If the implementation team does not know much about the design in an ASIC flow, for example then you really are in for a long patience-testing, time-zone spanning grind. If test logic was already inserted and new timing exceptions are "discovered", then the test logic needs to be modified through an ECO process.
When networking chips have multiple design modes, the process of iteratively finding, verifying and adding timing exceptions needs to be performed for each of the design modes. There is considerable hand wringing about which mode to optimize (one or all) and how each of these modes needs to be constrained.
Finally, when the design is ready to be taped out these huge constraint files with competing exceptions (is it false or multi-cycle?) are used during static-timing signoff. No one's willing to bet that they got the constraint file right, so it's off to the simulation farm and several days of gate-level timing-annotated simulation to make sure that the design is appropriately constrained.
Finally, out comes a chip, but given the fact that timing exceptions have been added only when absolutely necessary, it consumes way more area and power than it needs to.

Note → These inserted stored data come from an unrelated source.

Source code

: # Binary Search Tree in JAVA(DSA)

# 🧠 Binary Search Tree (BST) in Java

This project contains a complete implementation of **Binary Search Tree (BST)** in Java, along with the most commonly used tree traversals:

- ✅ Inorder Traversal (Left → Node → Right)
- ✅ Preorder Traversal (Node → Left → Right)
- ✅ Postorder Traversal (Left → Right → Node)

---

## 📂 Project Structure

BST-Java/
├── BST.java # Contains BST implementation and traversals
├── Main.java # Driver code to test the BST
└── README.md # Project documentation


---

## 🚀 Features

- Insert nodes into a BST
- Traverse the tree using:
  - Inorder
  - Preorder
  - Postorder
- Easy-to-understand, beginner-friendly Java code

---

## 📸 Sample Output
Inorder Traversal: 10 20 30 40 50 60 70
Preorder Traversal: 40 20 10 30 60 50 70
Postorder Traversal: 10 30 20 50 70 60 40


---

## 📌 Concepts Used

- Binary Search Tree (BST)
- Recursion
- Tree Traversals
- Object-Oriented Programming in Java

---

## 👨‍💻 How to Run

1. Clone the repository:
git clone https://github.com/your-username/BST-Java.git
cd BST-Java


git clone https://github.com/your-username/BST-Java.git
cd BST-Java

After all, every single timing path on the chip needed to run at clock speed when it was synthesized.
The crux of the problem is that the relaxations to clock requirements the fact that not every path on the chip needs to run at clock speed are not in place at the start of the chip-implementation flow. Instead, timing exceptions are added as chip-implementation progresses as a means to "get-around" timing problems.
Consider, instead, a chip-implementation flow, where right from the start the golden timing constraints for a design are frozen. These golden constraints would not only specify the clocks on a design, but also a complete set of exceptions to clocking. So, at about the same time that the RTL has been deemed to be functionally correct, chip-implementation commences with complete constraints.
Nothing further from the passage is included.